-- RECORDS SHOWN follows --

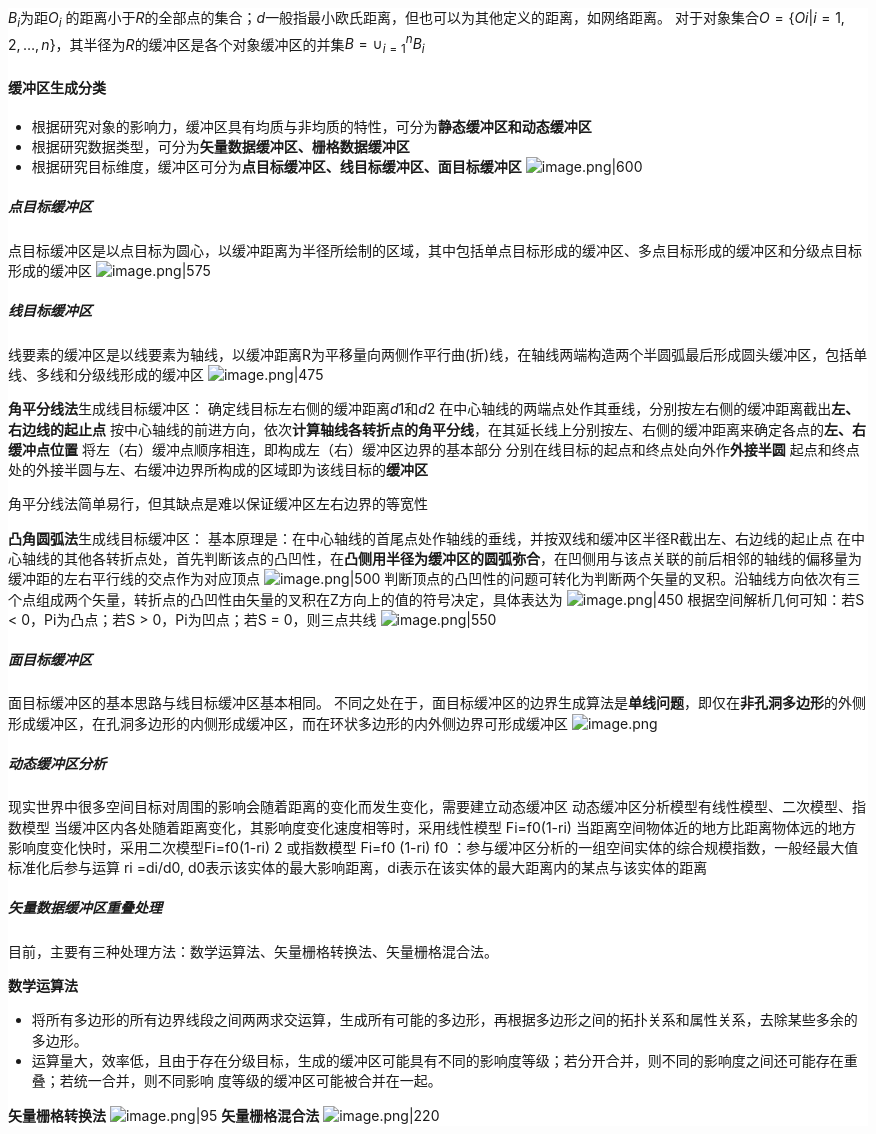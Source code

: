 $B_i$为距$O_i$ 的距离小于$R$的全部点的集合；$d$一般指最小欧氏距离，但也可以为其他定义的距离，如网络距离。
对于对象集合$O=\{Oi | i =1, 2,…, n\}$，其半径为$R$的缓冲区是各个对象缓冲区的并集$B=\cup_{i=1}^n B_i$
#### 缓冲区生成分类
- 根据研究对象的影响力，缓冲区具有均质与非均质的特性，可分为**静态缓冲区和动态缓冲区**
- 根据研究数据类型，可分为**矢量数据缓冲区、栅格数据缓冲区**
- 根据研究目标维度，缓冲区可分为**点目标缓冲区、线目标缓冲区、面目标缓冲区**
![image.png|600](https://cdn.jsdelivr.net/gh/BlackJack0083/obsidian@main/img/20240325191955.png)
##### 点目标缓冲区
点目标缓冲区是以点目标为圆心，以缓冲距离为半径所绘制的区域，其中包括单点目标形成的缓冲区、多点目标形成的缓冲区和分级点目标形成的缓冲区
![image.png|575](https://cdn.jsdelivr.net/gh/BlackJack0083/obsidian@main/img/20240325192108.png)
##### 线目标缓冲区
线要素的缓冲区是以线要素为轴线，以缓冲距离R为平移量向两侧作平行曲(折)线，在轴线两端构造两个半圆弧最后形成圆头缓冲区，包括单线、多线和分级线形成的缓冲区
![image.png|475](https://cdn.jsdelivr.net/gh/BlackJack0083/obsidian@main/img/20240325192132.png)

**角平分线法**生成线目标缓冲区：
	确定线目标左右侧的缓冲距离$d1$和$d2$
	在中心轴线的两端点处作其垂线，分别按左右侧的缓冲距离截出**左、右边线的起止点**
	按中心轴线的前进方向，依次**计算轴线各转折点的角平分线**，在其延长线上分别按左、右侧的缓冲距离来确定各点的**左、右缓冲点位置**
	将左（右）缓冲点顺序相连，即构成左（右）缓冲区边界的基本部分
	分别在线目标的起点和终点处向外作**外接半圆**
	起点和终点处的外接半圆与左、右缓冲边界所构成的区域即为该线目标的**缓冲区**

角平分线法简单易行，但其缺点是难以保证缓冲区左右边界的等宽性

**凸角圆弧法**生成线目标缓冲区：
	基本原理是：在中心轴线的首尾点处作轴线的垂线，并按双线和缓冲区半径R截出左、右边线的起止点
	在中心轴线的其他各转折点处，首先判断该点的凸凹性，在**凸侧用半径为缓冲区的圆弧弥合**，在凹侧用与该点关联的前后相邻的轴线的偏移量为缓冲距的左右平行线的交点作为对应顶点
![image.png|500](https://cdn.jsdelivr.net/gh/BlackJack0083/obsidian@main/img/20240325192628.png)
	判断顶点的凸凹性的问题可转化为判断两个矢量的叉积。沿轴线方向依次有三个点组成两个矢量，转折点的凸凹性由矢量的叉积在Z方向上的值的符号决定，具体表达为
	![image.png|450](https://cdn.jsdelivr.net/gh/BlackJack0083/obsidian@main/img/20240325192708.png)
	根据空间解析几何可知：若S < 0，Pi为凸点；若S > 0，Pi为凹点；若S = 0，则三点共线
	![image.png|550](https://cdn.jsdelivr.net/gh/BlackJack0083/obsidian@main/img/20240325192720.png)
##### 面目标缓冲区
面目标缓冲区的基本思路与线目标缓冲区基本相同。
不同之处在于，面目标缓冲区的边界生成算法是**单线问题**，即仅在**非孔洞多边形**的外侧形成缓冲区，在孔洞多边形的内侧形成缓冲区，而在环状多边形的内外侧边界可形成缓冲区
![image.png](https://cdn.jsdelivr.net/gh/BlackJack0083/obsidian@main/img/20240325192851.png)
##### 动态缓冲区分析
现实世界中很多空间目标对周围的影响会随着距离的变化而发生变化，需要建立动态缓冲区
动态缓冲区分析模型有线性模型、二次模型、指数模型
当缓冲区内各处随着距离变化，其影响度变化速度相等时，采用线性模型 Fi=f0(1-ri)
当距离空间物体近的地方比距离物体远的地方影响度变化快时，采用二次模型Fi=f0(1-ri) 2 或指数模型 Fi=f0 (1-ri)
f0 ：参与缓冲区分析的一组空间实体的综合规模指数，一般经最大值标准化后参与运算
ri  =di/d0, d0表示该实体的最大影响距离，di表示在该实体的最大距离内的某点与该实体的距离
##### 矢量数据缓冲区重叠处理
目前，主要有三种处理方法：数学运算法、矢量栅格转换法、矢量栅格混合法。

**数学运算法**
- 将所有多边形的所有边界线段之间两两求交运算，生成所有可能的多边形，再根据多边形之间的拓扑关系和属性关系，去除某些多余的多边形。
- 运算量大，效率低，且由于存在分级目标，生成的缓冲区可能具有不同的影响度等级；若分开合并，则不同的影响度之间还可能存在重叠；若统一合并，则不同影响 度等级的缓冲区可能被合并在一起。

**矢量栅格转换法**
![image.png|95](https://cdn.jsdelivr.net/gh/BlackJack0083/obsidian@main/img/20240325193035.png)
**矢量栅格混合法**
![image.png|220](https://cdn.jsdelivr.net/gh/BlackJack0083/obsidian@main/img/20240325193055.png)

-- RECORDS SHOWN concluded --

EXERCISE GOAL:
For each line above that includes "右边线的起止点", copy the line.

REPLY:
	在中心轴线的两端点处作其垂线，分别按左右侧的缓冲距离截出**左、右边线的起止点**
	基本原理是：在中心轴线的首尾点处作轴线的垂线，并按双线和缓冲区半径R截出左、右边线的起止点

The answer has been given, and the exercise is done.